Task prompt.
Each line holding the word "args" must appear in the answer, copied from the entries.

Task material.
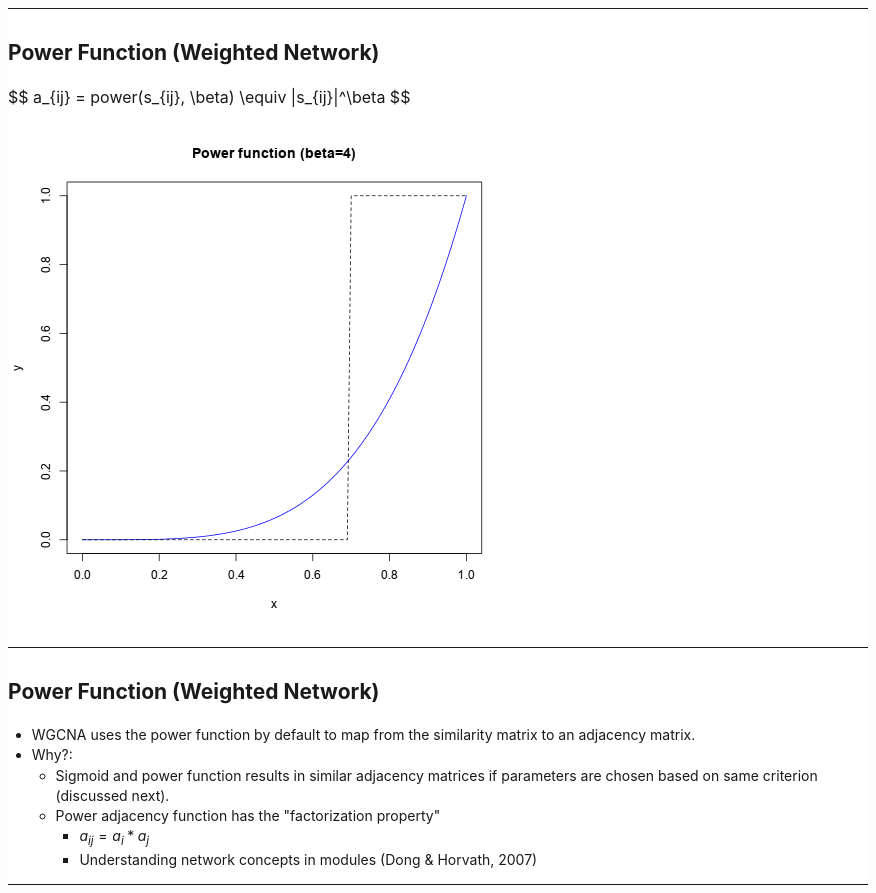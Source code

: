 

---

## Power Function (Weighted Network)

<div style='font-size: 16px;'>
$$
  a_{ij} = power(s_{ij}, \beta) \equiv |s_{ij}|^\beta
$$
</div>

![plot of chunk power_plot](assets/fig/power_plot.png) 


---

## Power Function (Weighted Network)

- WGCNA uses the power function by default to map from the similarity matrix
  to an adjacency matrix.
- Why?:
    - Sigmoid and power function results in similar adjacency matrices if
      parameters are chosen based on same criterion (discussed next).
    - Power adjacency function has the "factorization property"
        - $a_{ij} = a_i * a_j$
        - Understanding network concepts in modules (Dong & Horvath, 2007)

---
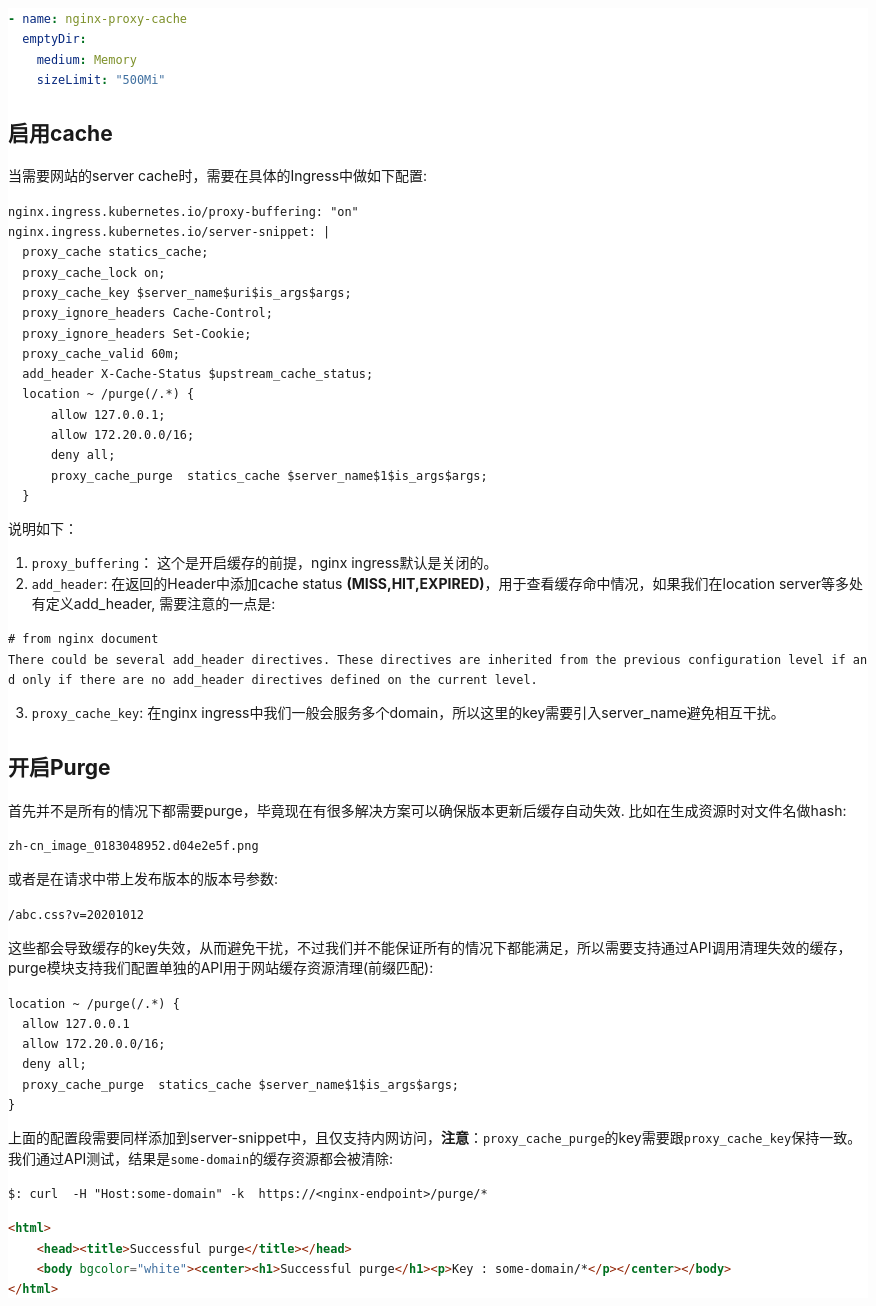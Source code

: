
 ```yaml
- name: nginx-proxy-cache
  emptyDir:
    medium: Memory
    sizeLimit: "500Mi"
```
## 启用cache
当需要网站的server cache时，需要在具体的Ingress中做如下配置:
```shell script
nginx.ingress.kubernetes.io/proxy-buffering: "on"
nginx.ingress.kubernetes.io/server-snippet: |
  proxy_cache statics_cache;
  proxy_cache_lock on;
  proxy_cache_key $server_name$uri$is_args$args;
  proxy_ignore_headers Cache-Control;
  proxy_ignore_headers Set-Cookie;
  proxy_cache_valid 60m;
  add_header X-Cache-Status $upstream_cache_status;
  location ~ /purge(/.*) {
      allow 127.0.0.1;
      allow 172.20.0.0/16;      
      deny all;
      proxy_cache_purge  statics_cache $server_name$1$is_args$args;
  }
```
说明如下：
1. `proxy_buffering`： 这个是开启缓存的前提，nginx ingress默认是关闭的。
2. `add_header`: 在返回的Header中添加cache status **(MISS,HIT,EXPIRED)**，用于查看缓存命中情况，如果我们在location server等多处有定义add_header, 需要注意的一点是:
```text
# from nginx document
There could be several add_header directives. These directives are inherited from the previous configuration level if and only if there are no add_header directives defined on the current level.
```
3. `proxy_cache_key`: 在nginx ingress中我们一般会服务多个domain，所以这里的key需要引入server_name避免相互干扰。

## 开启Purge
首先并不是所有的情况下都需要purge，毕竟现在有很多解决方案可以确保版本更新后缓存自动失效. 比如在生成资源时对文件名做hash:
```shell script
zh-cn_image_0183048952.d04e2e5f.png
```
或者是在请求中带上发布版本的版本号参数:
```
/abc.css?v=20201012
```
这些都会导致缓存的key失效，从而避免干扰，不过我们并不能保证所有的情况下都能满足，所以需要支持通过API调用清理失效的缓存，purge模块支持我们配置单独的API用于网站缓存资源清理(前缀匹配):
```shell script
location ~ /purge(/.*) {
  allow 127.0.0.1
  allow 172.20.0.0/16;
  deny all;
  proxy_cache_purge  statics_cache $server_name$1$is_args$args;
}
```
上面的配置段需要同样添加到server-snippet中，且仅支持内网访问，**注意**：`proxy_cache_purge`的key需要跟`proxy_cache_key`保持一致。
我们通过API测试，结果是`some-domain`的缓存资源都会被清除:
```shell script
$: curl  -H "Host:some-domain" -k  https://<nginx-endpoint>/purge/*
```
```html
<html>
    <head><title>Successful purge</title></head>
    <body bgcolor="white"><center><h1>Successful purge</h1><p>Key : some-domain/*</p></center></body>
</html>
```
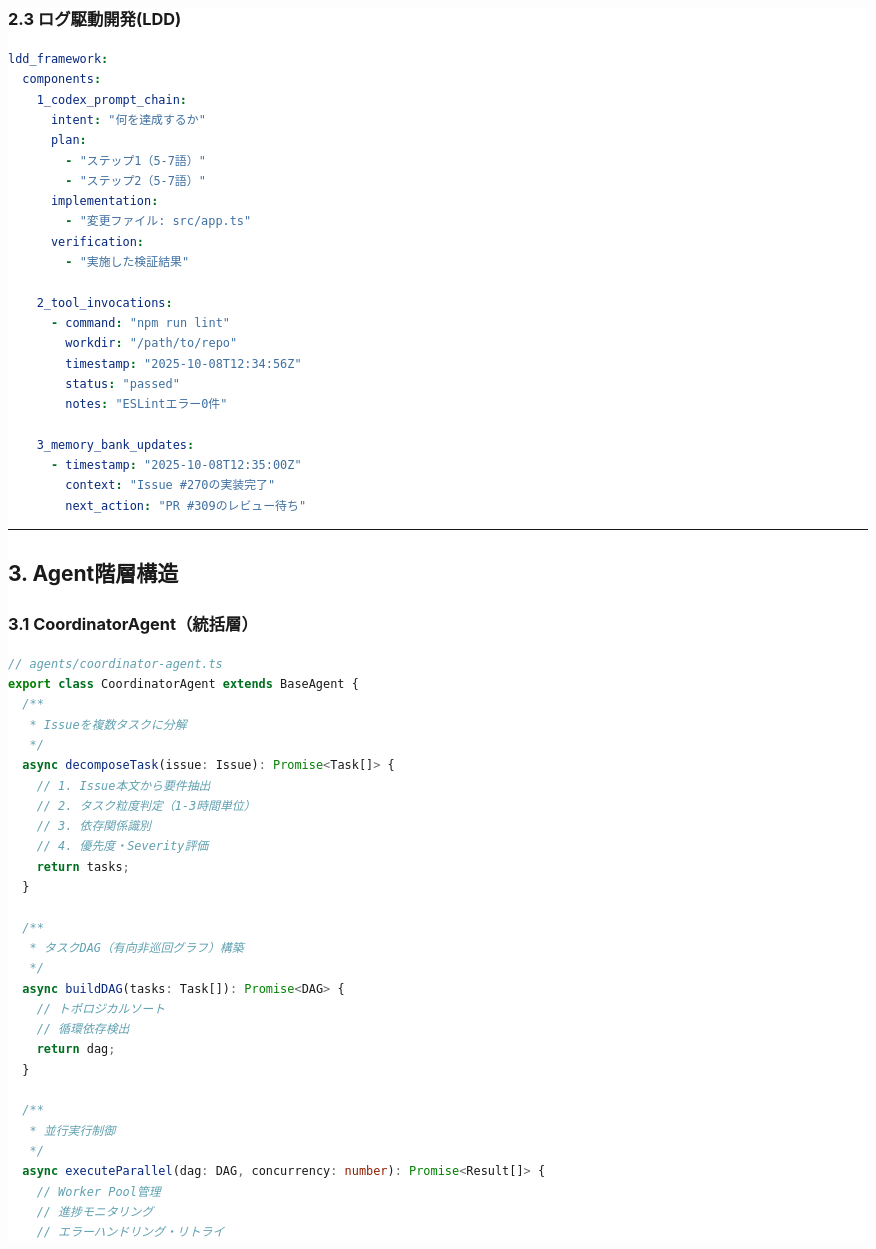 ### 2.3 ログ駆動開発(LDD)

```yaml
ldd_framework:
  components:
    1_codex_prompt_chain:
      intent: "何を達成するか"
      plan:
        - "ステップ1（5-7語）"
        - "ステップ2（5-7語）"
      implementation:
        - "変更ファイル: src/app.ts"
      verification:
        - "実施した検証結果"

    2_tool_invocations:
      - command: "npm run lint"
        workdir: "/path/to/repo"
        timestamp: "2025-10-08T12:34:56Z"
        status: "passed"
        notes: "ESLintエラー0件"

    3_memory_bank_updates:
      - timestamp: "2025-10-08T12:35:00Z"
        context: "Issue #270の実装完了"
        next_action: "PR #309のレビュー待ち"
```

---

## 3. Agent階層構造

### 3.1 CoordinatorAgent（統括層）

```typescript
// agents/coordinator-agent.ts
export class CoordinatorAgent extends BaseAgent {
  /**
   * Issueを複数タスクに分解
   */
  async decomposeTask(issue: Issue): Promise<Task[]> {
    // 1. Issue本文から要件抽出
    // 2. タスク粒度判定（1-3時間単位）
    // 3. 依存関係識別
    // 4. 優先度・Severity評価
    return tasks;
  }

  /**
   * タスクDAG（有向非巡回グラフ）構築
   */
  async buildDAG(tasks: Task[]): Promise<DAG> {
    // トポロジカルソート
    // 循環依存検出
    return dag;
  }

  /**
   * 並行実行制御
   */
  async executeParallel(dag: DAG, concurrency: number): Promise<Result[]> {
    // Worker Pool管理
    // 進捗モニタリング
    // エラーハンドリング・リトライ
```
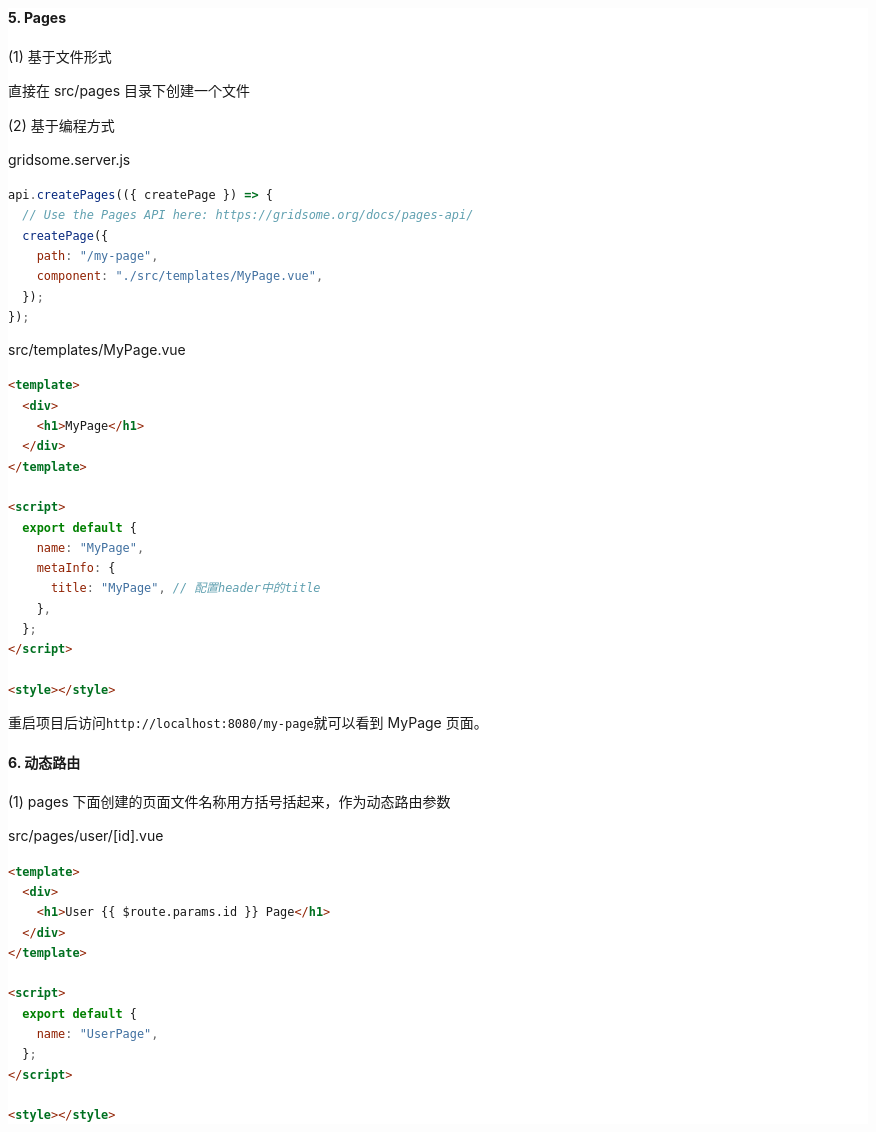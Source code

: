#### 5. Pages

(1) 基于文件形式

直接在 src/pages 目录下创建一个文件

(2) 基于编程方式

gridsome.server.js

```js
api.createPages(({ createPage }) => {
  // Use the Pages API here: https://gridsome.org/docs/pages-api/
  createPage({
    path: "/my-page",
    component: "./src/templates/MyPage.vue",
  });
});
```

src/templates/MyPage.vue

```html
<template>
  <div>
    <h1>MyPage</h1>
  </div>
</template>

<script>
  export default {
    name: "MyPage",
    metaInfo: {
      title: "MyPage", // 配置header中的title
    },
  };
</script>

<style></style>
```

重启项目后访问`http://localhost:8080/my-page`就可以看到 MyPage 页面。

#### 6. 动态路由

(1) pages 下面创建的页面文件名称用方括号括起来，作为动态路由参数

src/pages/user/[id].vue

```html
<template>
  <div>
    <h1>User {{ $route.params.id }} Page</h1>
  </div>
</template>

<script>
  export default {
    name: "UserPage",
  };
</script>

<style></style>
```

Response area.
  proxy_cache_key $server_name$uri$is_args$args;
      proxy_cache_purge  statics_cache $server_name$1$is_args$args;
  proxy_cache_purge  statics_cache $server_name$1$is_args$args;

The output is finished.